Exercise data:
*** Block opens ***

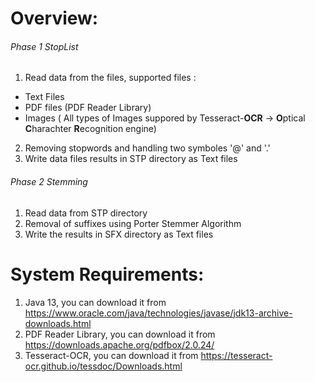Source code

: # Overview:
 ###### Phase 1 StopList
 1. Read data from the files, supported files :
   - Text Files
   - PDF files (PDF Reader Library)
   - Images ( All types of Images suppored by Tesseract-**OCR** -> **O**ptical **C**harachter **R**ecognition engine)
 2. Removing stopwords and handling two symboles '@' and '.'
 3. Write data files results in STP directory as Text files
 
 ###### Phase 2 Stemming
 1. Read data from STP directory
 2. Removal of suffixes using Porter Stemmer Algorithm
 3. Write the results in SFX directory as Text files
 
 # System Requirements:
 1. Java 13, you can download it from https://www.oracle.com/java/technologies/javase/jdk13-archive-downloads.html
 2. PDF Reader Library, you can download it from https://downloads.apache.org/pdfbox/2.0.24/
 3. Tesseract-OCR, you can download it from https://tesseract-ocr.github.io/tessdoc/Downloads.html
  
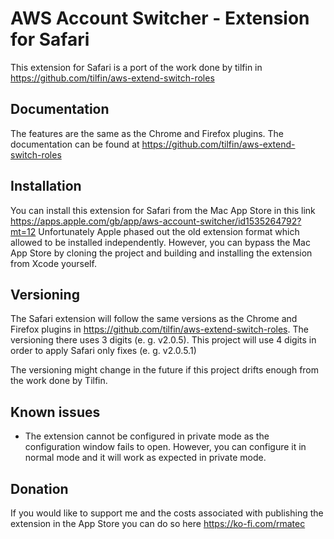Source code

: # AWS Account Switcher - Extension for Safari

This extension for Safari is a port of the work done by tilfin in https://github.com/tilfin/aws-extend-switch-roles

## Documentation

The features are the same as the Chrome and Firefox plugins. The documentation can be found at https://github.com/tilfin/aws-extend-switch-roles

## Installation

You can install this extension for Safari from the Mac App Store in this link https://apps.apple.com/gb/app/aws-account-switcher/id1535264792?mt=12
Unfortunately Apple phased out the old extension format which allowed to be installed independently.
However, you can bypass the Mac App Store by cloning the project and building and installing the extension from Xcode yourself.

## Versioning

The Safari extension will follow the same versions as the Chrome and Firefox plugins in https://github.com/tilfin/aws-extend-switch-roles. The versioning there uses 3 digits (e. g. v2.0.5). This project will use 4 digits in order to apply Safari only fixes (e. g. v2.0.5.1)

The versioning might change in the future if this project drifts enough from the work done by Tilfin.

## Known issues

- The extension cannot be configured in private mode as the configuration window fails to open. However, you can configure it in normal mode and it will work as expected in private mode.

## Donation

If you would like to support me and the costs associated with publishing the extension in the App Store you can do so here https://ko-fi.com/rmatec 
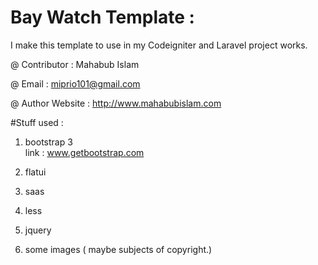 Bay Watch Template :
======================

I make this template to use in my Codeigniter and Laravel project works.

@ Contributor : Mahabub Islam

@ Email : miprio101@gmail.com

@ Author Website : http://www.mahabubislam.com 



#Stuff used :


1.  bootstrap 3   
    link : www.getbootstrap.com

2. flatui

3. saas

4. less

5. jquery

6. some images ( maybe subjects of copyright.)
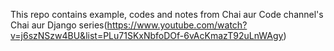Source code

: This repo contains example, codes and notes from Chai aur Code channel's Chai aur Django series(https://www.youtube.com/watch?v=j6szNSzw4BU&list=PLu71SKxNbfoDOf-6vAcKmazT92uLnWAgy)

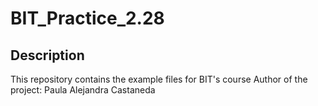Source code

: # BIT_Practice_2.28
## Description
This repository contains the example files for BIT's course
Author of the project: Paula Alejandra Castaneda
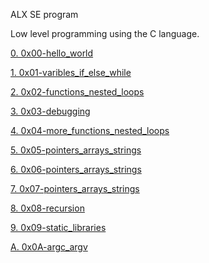 ALX SE program

Low level programming using the C language.

[0. 0x00-hello_world](/0x00-hello_world)

[1. 0x01-varibles_if_else_while](/0x01-variables_if_else_while)

[2. 0x02-functions_nested_loops](/0x02-functions_nested_loops)

[3. 0x03-debugging](/0x03-debugging)

[4. 0x04-more_functions_nested_loops](/0x04-more_functions_nested_loops)

[5. 0x05-pointers_arrays_strings](/0x05-pointers_arrays_strings)

[6. 0x06-pointers_arrays_strings](/0x06-pointers_arrays_strings)

[7. 0x07-pointers_arrays_strings](/0x07-pointers_arrays_strings)

[8. 0x08-recursion](/0x08-recursion)

[9. 0x09-static_libraries](/0x09-static_libraries)

[A. 0x0A-argc_argv](/0x0A-argc_argv)
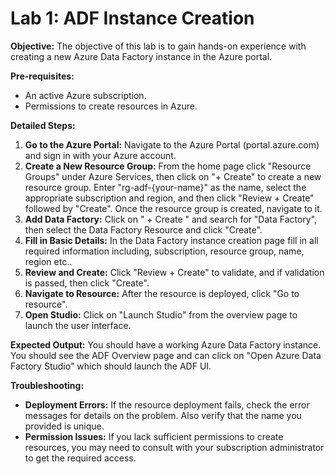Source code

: # Lab 1: ADF Instance Creation

**Objective:**
The objective of this lab is to gain hands-on experience with creating a new Azure Data Factory instance in the Azure portal.

**Pre-requisites:**
*   An active Azure subscription.
*   Permissions to create resources in Azure.

**Detailed Steps:**
1.  **Go to the Azure Portal:** Navigate to the Azure Portal (portal.azure.com) and sign in with your Azure account.
2.  **Create a New Resource Group:** From the home page click "Resource Groups" under Azure Services, then click on "+ Create" to create a new resource group. Enter "rg-adf-{your-name}" as the name, select the appropriate subscription and region, and then click "Review + Create" followed by "Create". Once the resource group is created, navigate to it.
3.  **Add Data Factory:** Click on " + Create " and search for "Data Factory", then select the Data Factory Resource and click "Create".
4.  **Fill in Basic Details:** In the Data Factory instance creation page fill in all required information including, subscription, resource group, name, region etc..
5.  **Review and Create:** Click "Review + Create" to validate, and if validation is passed, then click "Create".
6.  **Navigate to Resource:** After the resource is deployed, click "Go to resource".
7.  **Open Studio:** Click on "Launch Studio" from the overview page to launch the user interface.

**Expected Output:**
You should have a working Azure Data Factory instance. You should see the ADF Overview page and can click on "Open Azure Data Factory Studio" which should launch the ADF UI.

**Troubleshooting:**
*   **Deployment Errors:** If the resource deployment fails, check the error messages for details on the problem. Also verify that the name you provided is unique.
*   **Permission Issues:** If you lack sufficient permissions to create resources, you may need to consult with your subscription administrator to get the required access.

*** Block closes ***

Required work:
Tally every line in the listing above that contains "Studio", then state only the total.

The answer:
2